The museum regularly hosts community events and is a site for artists and documentarians to record and create. The museum opened a year ago, and will host a celebration of its anniversary on December 3, with programming yet to be determined. Visitors are invited to the celebration, and can arrive on Transmilenio to the Portal Tunal station. From there, they can ride the scenic TransMiCable to the third and final stop at Mirador del Paraíso.
The museum is one of the ways that Ciudad Bolívar has started to reinvent itself as a dynamic and artistic center in recent years since the arrival of the TransMiCable in 2018. The cable cars opened up possibilities for residents of the higher-elevation neighborhoods of Ciudad Bolívar to work in Bogotá, while also opening access to tourists.
That opened up possibilities for guiding companies to form to take advantage of tourists curious to get out of the well-trodden paths of Candelaria and Chapinero. With that idea Andretti Menjura founded Ruta de la Esperanza, which provides daily tours around the city with reservations.

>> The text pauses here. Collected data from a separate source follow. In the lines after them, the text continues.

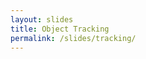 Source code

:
 ```yaml
---
layout: slides
title: Object Tracking
permalink: /slides/tracking/
---
```


<section data-markdown data-separator="^\n---\n$" data-separator-vertical="^\n--\n$">
<script type="text/template">

![Bonsai](../../assets/images/bonsai-lettering.svg)

### Object Tracking
[neurogears.org/vrp-2022](https://neurogears.org/vrp-2022)
<table style="width: 100%;">
  <tr>
    <th style="vertical-align: middle; width: 50%; height: 100px; padding-left: 100px">
      <img alt="NeuroGEARS" src="../../assets/images/neurogears.svg"/>
    </th>
    <th style="vertical-align: middle; width: 50%; height: 100px; align: right">
      <img alt="Cajal" src="../../assets/images/cajal.png"/>
    </th>
  </tr>
</table>

---

### Outline

* Image processing
* Machine learning
* Markerless pose estimation
* Identity classification

---

![DLC Pipeline](../../assets/images/bonsai-dlc-pipeline.png)

---

#### Bonsai + DeepLabcut Workflow

![Bonsai + DLC Workflow](../../assets/images/bonsai-dlc-workflow.svg)

--- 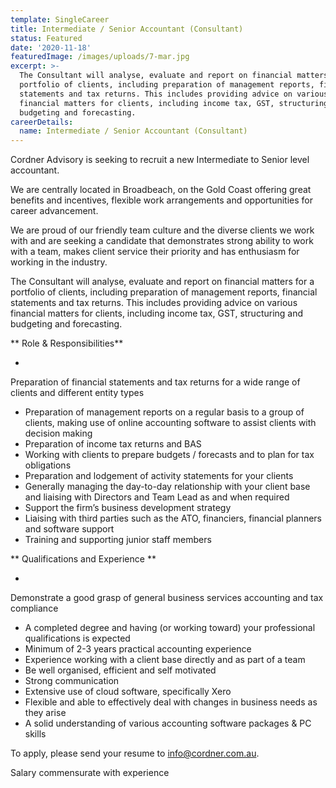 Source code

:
 ```yaml
---
template: SingleCareer
title: Intermediate / Senior Accountant (Consultant)
status: Featured
date: '2020-11-18'
featuredImage: /images/uploads/7-mar.jpg
excerpt: >-
  The Consultant will analyse, evaluate and report on financial matters for a
  portfolio of clients, including preparation of management reports, financial
  statements and tax returns. This includes providing advice on various
  financial matters for clients, including income tax, GST, structuring and
  budgeting and forecasting.
careerDetails:
  name: Intermediate / Senior Accountant (Consultant)
---
```

Cordner Advisory is seeking to recruit a new Intermediate to Senior level accountant.

We are centrally located in Broadbeach, on the Gold Coast offering great benefits and incentives, flexible work arrangements and opportunities for career advancement.

We are proud of our friendly team culture and the diverse clients we work with and are seeking a candidate that demonstrates strong ability to work with a team, makes client service their priority and has enthusiasm for working in the industry.

The Consultant will analyse, evaluate and report on financial matters for a portfolio of clients, including preparation of management reports, financial statements and tax returns. This includes providing advice on various financial matters for clients, including income tax, GST, structuring and budgeting and forecasting.

**Role & Responsibilities**  

* Preparation of financial statements and tax returns for a wide range of clients and different entity types
* Preparation of management reports on a regular basis to a group of clients, making use of online accounting software to assist clients with decision making
* Preparation of income tax returns and BAS 
* Working with clients to prepare budgets / forecasts and to plan for tax obligations
* Preparation and lodgement of activity statements for your clients
* Generally managing the day-to-day relationship with your client base and liaising with Directors and Team Lead as and when required
* Support the firm’s business development strategy
* Liaising with third parties such as the ATO, financiers, financial planners and software support
* Training and supporting junior staff members

**Qualifications and Experience**

* Demonstrate a good grasp of general business services accounting and tax compliance 
* A completed degree and having (or working toward) your professional qualifications is expected
* Minimum of 2-3 years practical accounting experience
* Experience working with a client base directly and as part of a team
* Be well organised, efficient and self motivated 
* Strong communication
* Extensive use of cloud software, specifically Xero
* Flexible and able to effectively deal with changes in business needs as they arise
* A solid understanding of various accounting software packages & PC skills 

To apply, please send your resume to info@cordner.com.au.

Salary commensurate with experience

Andretti said at first some residents were skeptical of the idea, fearing it would lead to voyeurism for rich Europeans wanting to ogle at the poverty of the city. Since opening in 2018, he said residents have come around the idea.
“People were worried about the effects on the land, or that people would come for ‘pornotourism’ to see the poverty, but we showed them that we can do tourism in a different way so that the community benefits,” he said.
The idea for the community tourism venture was inspired by Medellín’s experience with Comuna 13, the former stronghold of cocaine kingpin Pablo Escobar that has now become one of Medellín’s main attractions.
Like the museum, he said Ruta de Esperanza is working to reimagine Ciudad Bolívar’s image of itself on its own terms. The routes range from 3 to 6 hours, and can include visits to local community organizations, artists collectives, street art, and natural landmarks. They also can include stops at community orchards and sampling of local cuisine, like Ajiaco (chicken soup with corn, avocado, and potato) or rice and eggs.
“We give people the opportunity to see how Ciudad Bolívar isn’t how people paint it, it’s how Ciudad Bolívar’s own citizens paint it,” he said.
Menjura and others cautioned that just like anywhere, tourists should be careful if they decide to come to Ciudad Bolívar.
Statistics show that Ciudad Bolívar is one of the more dangerous places to live within Bogotá, particularly for women who experience high rates of domestic violence, though there isn’t data related to visiting tourists.